Anybody who paid even the smallest amount of attention to the 2022 PA Senate campaign knows that John Fetterman had no business running for anything, not even a dogcatcher. The man is so unhealthy. But, if you said that during the campaign, you were called a terrible person for even suggesting this. Now, he’s in a hospital, suffering from dizziness and The New York Times is reporting that Fetterman is having a hard time dusting to life in the senate, and says when people talk, they sound like the teacher from the “Peanuts” show to him.
But his adjustment to serving in the Senate has been made vastly more difficult by the strains of his recovery, which left him with a physical impairment and serious mental health challenges that have rendered the transition extraordinarily challenging — even with the accommodations that have been made to help him adapt.
“What you’re supposed to do to recover from this is do as little as possible,” said Adam Jentleson, his chief of staff. Instead, Mr. Fetterman “was forced to do as much as possible — he had to get back to the campaign trail. It’s hard to claw that back.”
On Wednesday, Mr. Fetterman was hospitalized after feeling lightheaded while attending a daylong Senate Democratic retreat in Washington. Tests showed no signs of another stroke and his spokesman said he was in good spirits, talking to family and staff members. But he spent a second night in the hospital on Thursday as doctors monitored him for seizures.
The latest health scare convinced his staff that Mr. Fetterman needs a better plan to take care of himself, both physically and emotionally.
Mr. Fetterman declined to be interviewed for this story. But aides and confidantes describe his introduction to the Senate as a difficult period, filled with unfamiliar duties that are taxing for someone still in recovery: meetings with constituents, attending caucus and committee meetings, appearing in public at White House events and at the State of the Union address, as well as making appearances in Pennsylvania.
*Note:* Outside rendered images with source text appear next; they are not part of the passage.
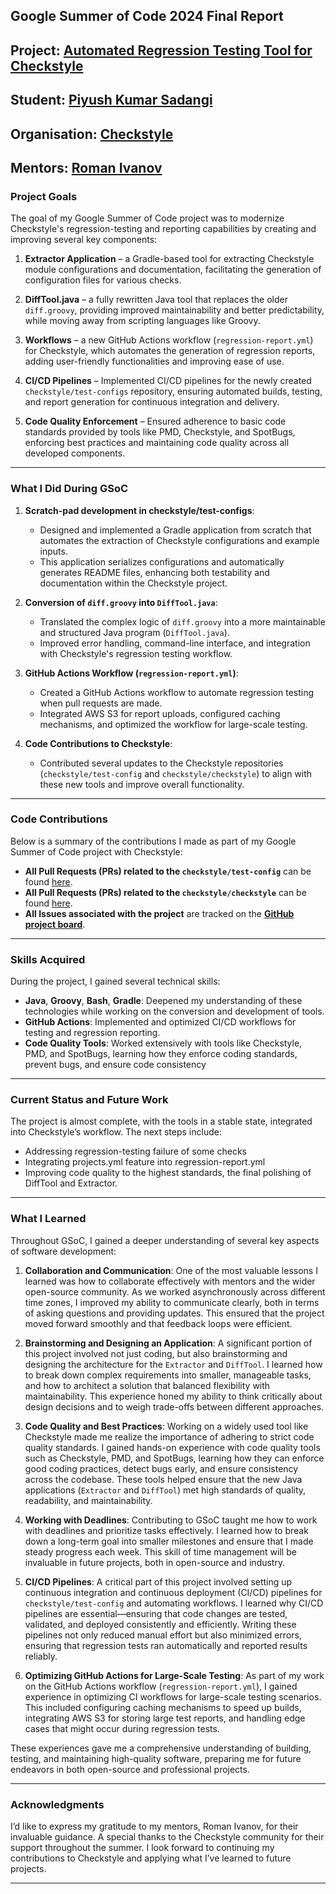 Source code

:## Google Summer of Code 2024 Final Report

## **Project: [Automated Regression Testing Tool for Checkstyle](https://github.com/checkstyle/checkstyle/wiki/Checkstyle-GSoC-2024-Project-Ideas#project-name-internal-tooling-for-regression-testing)**

## **Student: [Piyush Kumar Sadangi](https://github.com/relentless-pursuit)**

## **Organisation: [Checkstyle](https://github.com/checkstyle)**

## **Mentors: [Roman Ivanov](https://github.com/romani)**


### Project Goals

The goal of my Google Summer of Code project was to modernize Checkstyle's regression-testing and reporting capabilities by creating and improving several key components:

1. **Extractor Application** – a Gradle-based tool for extracting Checkstyle module configurations and documentation, facilitating the generation of configuration files for various checks.
   
2. **DiffTool.java** – a fully rewritten Java tool that replaces the older `diff.groovy`, providing improved maintainability and better predictability, while moving away from scripting languages like Groovy.

3. **Workflows** – a new GitHub Actions workflow (`regression-report.yml`) for Checkstyle, which automates the generation of regression reports, adding user-friendly functionalities and improving ease of use.

4. **CI/CD Pipelines** – Implemented CI/CD pipelines for the newly created `checkstyle/test-configs` repository, ensuring automated builds, testing, and report generation for continuous integration and delivery.

5. **Code Quality Enforcement** – Ensured adherence to basic code standards provided by tools like PMD, Checkstyle, and SpotBugs, enforcing best practices and maintaining code quality across all developed components.


---

### What I Did During GSoC

1. **Scratch-pad development in checkstyle/test-configs**:
   - Designed and implemented a Gradle application from scratch that automates the extraction of Checkstyle configurations and example inputs.
   - This application serializes configurations and automatically generates README files, enhancing both testability and documentation within the Checkstyle project.

2. **Conversion of `diff.groovy` into `DiffTool.java`**:
   - Translated the complex logic of `diff.groovy` into a more maintainable and structured Java program (`DiffTool.java`).
   - Improved error handling, command-line interface, and integration with Checkstyle's regression testing workflow.

3. **GitHub Actions Workflow (`regression-report.yml`)**:
   - Created a GitHub Actions workflow to automate regression testing when pull requests are made.
   - Integrated AWS S3 for report uploads, configured caching mechanisms, and optimized the workflow for large-scale testing.
   
4. **Code Contributions to Checkstyle**:
   - Contributed several updates to the Checkstyle repositories (`checkstyle/test-config` and `checkstyle/checkstyle`) to align with these new tools and improve overall functionality.

---

### Code Contributions

Below is a summary of the contributions I made as part of my Google Summer of Code project with Checkstyle:

- **All Pull Requests (PRs) related to the `checkstyle/test-config`** can be found [here](https://github.com/checkstyle/test-configs/pulls?q=is%3Apr+is%3Amerged+author%3Arelentless-pursuit+created%3A%3E%3D2024-05-01+merged%3A%3C%3D2024-10-16).
- **All Pull Requests (PRs) related to the `checkstyle/checkstyle`** can be found [here](https://github.com/checkstyle/checkstyle/pulls?q=is%3Apr+is%3Amerged+author%3Arelentless-pursuit+created%3A%3E%3D2024-05-01+merged%3A%3C%3D2024-10-16).
- **All Issues associated with the project** are tracked on the **[GitHub project board](https://github.com/orgs/checkstyle/projects/8)**.

---

### Skills Acquired

During the project, I gained several technical skills:
- **Java**, **Groovy**, **Bash**, **Gradle**: Deepened my understanding of these technologies while working on the conversion and development of tools.
- **GitHub Actions**: Implemented and optimized CI/CD workflows for testing and regression reporting.
- **Code Quality Tools**: Worked extensively with tools like Checkstyle, PMD, and SpotBugs, learning how they enforce coding standards, prevent bugs, and ensure code consistency
  
---

### Current Status and Future Work

The project is almost complete, with the tools in a stable state, integrated into Checkstyle’s workflow. The next steps include:
- Addressing regression-testing failure of some checks
- Integrating projects.yml feature into regression-report.yml
- Improving code quality to the highest standards, the final polishing of DiffTool and Extractor.

---

### What I Learned

Throughout GSoC, I gained a deeper understanding of several key aspects of software development:

1. **Collaboration and Communication**: One of the most valuable lessons I learned was how to collaborate effectively with mentors and the wider open-source community. As we worked asynchronously across different time zones, I improved my ability to communicate clearly, both in terms of asking questions and providing updates. This ensured that the project moved forward smoothly and that feedback loops were efficient.

2. **Brainstorming and Designing an Application**: A significant portion of this project involved not just coding, but also brainstorming and designing the architecture for the `Extractor` and `DiffTool`. I learned how to break down complex requirements into smaller, manageable tasks, and how to architect a solution that balanced flexibility with maintainability. This experience honed my ability to think critically about design decisions and to weigh trade-offs between different approaches.

3. **Code Quality and Best Practices**: Working on a widely used tool like Checkstyle made me realize the importance of adhering to strict code quality standards. I gained hands-on experience with code quality tools such as Checkstyle, PMD, and SpotBugs, learning how they can enforce good coding practices, detect bugs early, and ensure consistency across the codebase. These tools helped ensure that the new Java applications (`Extractor` and `DiffTool`) met high standards of quality, readability, and maintainability.

4. **Working with Deadlines**: Contributing to GSoC taught me how to work with deadlines and prioritize tasks effectively. I learned how to break down a long-term goal into smaller milestones and ensure that I made steady progress each week. This skill of time management will be invaluable in future projects, both in open-source and industry.

5. **CI/CD Pipelines**: A critical part of this project involved setting up continuous integration and continuous deployment (CI/CD) pipelines for `checkstyle/test-config` and automating workflows. I learned why CI/CD pipelines are essential—ensuring that code changes are tested, validated, and deployed consistently and efficiently. Writing these pipelines not only reduced manual effort but also minimized errors, ensuring that regression tests ran automatically and reported results reliably.

6. **Optimizing GitHub Actions for Large-Scale Testing**: As part of my work on the GitHub Actions workflow (`regression-report.yml`), I gained experience in optimizing CI workflows for large-scale testing scenarios. This included configuring caching mechanisms to speed up builds, integrating AWS S3 for storing large test reports, and handling edge cases that might occur during regression tests.

These experiences gave me a comprehensive understanding of building, testing, and maintaining high-quality software, preparing me for future endeavors in both open-source and professional projects.

---

### Acknowledgments

I’d like to express my gratitude to my mentors, Roman Ivanov, for their invaluable guidance. A special thanks to the Checkstyle community for their support throughout the summer. I look forward to continuing my contributions to Checkstyle and applying what I’ve learned to future projects.

---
The most evident disability is a neurological condition that impairs his hearing. Mr. Fetterman suffers from auditory processing issues, forcing him to rely primarily on a tablet to transcribe what is being said to him. The hearing issues are inconsistent; they often get worse when he is in a stressful or unfamiliar situation. When it’s bad, Mr. Fetterman has described it as trying to make out the muffled voice of the teacher in the “Peanuts” cartoon, whose words could never be deciphered.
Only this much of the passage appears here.